Машенька кивнула: да.
— Клавдия Лейбовна, неужели души и в самом деле нету?
— Есть. Поэтому и не видать ее на рентгеноснимках. На пленке только смертное запечатлевается, а душа бессмертна. Из-за этого она так и неудобна людям. Как твой ежик. Что-то ведь не позволяет людям в скотов превращаться. Не страх же — это было бы вовсе глупо. Ежик и мешает. Его на самом деле нет, а — мешает. Я тебе больше скажу: пока человек бессмертен, он и жив. — Она погасила папироску в чашке с холодным чаем. — Не бойся меня, девочка. Просто к старости все обезьяны сходят с ума. Мне уже не нужно ничего знать, потому что я все помню. Это и называется старостью.
Зимой Михасик сильно заболел. Родившийся и выросший на юге, он свалился в страшной горячке из-за сырых морозов, неважного питания и плохой одежды. Вдобавок нужны были лекарства, много лекарств.
Машенька сняла все деньги со сберегательной книжки, но этого оказалось мало.
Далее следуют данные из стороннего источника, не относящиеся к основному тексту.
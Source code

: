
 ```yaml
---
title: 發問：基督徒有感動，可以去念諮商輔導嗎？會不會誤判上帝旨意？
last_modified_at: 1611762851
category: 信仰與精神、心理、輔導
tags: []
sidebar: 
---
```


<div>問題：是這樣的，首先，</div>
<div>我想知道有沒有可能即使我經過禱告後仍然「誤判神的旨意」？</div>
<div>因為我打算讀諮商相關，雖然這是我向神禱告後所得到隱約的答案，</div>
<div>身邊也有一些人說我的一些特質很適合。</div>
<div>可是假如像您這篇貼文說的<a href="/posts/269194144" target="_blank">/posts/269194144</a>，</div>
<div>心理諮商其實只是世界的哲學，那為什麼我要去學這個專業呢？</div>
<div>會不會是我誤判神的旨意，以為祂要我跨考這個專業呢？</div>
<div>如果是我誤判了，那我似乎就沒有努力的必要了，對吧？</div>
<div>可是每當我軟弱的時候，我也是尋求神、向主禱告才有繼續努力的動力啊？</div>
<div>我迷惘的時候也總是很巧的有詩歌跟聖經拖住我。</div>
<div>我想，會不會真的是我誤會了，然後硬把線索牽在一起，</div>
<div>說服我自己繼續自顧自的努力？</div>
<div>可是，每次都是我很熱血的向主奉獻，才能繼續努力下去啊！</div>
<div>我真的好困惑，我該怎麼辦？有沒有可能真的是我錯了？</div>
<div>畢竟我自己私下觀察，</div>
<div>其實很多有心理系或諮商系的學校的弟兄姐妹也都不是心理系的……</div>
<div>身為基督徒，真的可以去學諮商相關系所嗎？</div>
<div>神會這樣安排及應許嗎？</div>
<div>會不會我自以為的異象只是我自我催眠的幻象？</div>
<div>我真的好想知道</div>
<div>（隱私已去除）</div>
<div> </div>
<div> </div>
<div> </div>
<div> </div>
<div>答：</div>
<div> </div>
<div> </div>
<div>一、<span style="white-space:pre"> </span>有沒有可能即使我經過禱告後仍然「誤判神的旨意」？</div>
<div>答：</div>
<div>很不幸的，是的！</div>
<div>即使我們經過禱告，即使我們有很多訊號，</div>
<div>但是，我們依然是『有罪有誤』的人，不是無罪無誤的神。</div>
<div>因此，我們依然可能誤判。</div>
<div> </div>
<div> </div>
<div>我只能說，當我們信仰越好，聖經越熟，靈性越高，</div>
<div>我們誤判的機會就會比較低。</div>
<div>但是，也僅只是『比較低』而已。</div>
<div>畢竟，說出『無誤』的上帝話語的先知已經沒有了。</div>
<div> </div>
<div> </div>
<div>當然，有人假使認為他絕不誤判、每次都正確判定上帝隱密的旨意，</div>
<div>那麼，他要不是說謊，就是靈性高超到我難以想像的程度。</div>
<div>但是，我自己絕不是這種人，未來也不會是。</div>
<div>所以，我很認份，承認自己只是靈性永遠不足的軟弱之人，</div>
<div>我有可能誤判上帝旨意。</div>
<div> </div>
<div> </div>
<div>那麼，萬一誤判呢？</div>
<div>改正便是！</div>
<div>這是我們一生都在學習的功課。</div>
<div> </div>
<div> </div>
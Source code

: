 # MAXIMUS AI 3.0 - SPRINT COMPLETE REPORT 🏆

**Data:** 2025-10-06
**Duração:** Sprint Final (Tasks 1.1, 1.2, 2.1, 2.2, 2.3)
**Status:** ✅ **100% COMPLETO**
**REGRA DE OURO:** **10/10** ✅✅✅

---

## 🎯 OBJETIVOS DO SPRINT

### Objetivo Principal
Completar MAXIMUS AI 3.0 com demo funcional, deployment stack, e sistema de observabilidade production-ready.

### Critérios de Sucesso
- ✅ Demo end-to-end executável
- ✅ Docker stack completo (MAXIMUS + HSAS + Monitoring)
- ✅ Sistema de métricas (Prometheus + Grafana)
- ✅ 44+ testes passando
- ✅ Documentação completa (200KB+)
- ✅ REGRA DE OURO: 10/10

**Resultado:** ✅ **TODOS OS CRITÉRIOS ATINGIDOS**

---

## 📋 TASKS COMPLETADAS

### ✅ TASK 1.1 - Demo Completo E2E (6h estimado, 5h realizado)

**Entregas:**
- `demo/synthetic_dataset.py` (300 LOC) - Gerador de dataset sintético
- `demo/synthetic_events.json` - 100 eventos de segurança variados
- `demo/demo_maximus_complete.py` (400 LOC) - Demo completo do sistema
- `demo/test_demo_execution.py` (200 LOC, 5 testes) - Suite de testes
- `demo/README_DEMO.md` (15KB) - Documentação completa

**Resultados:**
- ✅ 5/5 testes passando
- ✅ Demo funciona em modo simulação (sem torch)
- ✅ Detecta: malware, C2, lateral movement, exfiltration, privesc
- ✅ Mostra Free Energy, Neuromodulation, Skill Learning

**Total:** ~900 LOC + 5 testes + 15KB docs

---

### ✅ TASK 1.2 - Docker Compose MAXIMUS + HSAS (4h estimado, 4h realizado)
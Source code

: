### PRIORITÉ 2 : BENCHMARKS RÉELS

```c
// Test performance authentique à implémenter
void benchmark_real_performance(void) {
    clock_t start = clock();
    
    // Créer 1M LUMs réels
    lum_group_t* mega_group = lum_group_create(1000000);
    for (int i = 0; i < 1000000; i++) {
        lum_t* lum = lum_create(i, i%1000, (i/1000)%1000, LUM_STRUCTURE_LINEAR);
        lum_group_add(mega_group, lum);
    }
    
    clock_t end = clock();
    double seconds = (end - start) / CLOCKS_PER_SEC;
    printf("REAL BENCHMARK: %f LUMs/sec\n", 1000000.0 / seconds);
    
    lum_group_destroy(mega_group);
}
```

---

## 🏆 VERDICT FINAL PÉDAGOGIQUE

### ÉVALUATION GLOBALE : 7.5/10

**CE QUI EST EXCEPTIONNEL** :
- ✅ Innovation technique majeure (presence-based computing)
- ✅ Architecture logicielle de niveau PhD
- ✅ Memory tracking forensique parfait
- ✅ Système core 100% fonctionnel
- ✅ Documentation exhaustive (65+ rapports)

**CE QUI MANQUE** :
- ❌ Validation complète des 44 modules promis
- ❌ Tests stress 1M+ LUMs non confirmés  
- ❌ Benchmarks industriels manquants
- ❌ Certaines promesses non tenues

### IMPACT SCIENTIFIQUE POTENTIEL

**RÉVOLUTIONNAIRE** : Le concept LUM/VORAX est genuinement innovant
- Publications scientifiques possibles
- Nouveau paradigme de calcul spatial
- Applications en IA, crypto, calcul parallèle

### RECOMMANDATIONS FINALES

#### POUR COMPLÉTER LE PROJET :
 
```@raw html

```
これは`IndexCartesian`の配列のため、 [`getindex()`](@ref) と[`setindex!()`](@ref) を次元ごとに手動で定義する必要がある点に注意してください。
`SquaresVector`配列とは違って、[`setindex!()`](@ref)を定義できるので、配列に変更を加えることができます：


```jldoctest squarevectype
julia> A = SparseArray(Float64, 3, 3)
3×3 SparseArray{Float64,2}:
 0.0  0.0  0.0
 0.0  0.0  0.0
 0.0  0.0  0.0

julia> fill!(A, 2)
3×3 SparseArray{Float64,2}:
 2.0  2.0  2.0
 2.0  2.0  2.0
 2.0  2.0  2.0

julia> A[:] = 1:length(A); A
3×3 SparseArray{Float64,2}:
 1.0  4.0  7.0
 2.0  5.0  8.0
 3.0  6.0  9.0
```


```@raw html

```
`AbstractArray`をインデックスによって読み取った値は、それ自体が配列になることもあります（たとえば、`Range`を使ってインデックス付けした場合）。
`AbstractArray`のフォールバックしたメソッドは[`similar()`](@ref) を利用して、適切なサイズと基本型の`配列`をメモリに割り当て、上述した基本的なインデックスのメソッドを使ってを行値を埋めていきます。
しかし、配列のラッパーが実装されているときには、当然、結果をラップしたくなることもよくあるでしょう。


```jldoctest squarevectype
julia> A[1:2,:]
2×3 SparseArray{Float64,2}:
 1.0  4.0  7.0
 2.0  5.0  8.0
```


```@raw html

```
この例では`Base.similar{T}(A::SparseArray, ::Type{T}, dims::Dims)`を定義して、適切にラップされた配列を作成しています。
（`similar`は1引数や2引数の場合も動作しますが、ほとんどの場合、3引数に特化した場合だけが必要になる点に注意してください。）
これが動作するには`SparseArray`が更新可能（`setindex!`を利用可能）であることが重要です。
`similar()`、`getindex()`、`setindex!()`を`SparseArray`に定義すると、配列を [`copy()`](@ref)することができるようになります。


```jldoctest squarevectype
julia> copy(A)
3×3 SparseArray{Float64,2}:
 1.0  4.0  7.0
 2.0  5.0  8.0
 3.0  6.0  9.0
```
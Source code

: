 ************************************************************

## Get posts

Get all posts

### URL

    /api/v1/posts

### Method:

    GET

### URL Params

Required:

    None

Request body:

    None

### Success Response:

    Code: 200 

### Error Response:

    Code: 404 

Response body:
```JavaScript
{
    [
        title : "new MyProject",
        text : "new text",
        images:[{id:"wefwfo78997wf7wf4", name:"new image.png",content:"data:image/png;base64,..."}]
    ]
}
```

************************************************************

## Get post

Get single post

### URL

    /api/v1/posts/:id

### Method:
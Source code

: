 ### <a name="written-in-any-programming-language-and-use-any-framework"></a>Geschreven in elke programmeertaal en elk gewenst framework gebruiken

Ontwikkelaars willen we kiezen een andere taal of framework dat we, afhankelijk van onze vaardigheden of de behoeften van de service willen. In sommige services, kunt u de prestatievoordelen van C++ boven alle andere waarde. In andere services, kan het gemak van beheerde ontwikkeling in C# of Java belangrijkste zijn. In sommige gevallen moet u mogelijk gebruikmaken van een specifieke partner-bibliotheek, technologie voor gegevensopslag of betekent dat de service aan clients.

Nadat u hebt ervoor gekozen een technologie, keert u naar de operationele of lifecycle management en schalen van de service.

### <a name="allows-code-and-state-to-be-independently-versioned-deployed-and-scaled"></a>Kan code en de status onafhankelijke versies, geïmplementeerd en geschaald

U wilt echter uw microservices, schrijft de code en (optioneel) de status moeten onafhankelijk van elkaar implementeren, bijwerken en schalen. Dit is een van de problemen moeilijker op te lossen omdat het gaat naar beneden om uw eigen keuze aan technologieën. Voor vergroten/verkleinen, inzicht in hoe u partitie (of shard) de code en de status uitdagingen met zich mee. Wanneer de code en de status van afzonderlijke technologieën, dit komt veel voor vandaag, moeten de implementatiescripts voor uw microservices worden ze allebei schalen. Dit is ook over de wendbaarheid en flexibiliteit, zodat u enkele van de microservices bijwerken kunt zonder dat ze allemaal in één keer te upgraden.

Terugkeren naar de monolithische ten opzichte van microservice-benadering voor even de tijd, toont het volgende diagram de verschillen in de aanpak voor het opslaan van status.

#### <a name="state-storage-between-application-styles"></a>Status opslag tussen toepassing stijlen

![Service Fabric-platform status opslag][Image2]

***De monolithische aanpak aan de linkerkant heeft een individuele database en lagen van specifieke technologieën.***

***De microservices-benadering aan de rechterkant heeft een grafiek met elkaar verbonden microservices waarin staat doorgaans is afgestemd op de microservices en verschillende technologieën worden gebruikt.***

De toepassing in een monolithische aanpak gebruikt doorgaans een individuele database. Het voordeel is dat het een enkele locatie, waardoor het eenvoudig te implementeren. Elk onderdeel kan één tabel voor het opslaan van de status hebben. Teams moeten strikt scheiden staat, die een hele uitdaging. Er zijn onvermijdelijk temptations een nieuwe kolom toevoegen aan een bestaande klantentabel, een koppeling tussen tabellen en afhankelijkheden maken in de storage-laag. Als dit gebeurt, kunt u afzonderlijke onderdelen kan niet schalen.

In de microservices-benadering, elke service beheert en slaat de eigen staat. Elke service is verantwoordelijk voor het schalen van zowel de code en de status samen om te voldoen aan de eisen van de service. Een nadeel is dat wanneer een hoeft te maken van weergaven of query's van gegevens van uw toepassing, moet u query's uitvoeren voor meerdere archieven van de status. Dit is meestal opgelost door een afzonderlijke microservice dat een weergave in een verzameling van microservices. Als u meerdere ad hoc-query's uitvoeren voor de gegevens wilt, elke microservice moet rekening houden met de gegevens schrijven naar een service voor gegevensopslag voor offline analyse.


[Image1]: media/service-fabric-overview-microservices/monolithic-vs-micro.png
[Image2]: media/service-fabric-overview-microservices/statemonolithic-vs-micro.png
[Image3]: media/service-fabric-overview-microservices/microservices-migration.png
Тогда она отнесла в скупку «берложьи» ложки.
— Пять золотых, — определил скупщик, — но шестая-то — алюминиевая, миленькая. Красиво, конечно, изукрашена, но — алюминиевая.
Машенька вдруг обрадовалась:
— Вот и хорошо, что алюминиевая! А я-то, дура, думала, что серебряная!
И, схватив деньги, весело помчалась домой, где ее ждал мертвый Михасик, тело которого успело затвердеть, как глина на морозе.
С кладбища Машенька возвращалась об руку со Смушкой.
— Ты б только глупостей не наделала, — проворчала старуха. — А то у вас в семье чуть что — и в омут…
— Я ж кошка, — смирно ответила Машенька. — А у кошки девять смертей. Я только две прожила — докрымскую и послекрымскую. Теперь надо третью начинать.
Смушка недоверчиво посмотрела на нее, но промолчала.
Вернувшись домой, Машенька повесила на стенку рядом с автографом Достоевского рентгеноснимок своего сердца в рамочке, а ложечку спрятала в коробку, где хранился билет до станции Симферополь. Легла спать. Слезы уже были все выплаканы, одинокой она себя почему-то не чувствовала. Она долго лежала без сна, глядя в потолок, думая о Михасике, наконец с улыбкой закрыла глаза: с закрытыми глазами люди красивее. И сердце не так сильно болит. В раю боли нет. Впереди еще столько жизней и столько смертей. Карылгачлар дуасый. Вечный ежик, согревшись, уснул. Спи, Машенька, — бессмертная, пока живая…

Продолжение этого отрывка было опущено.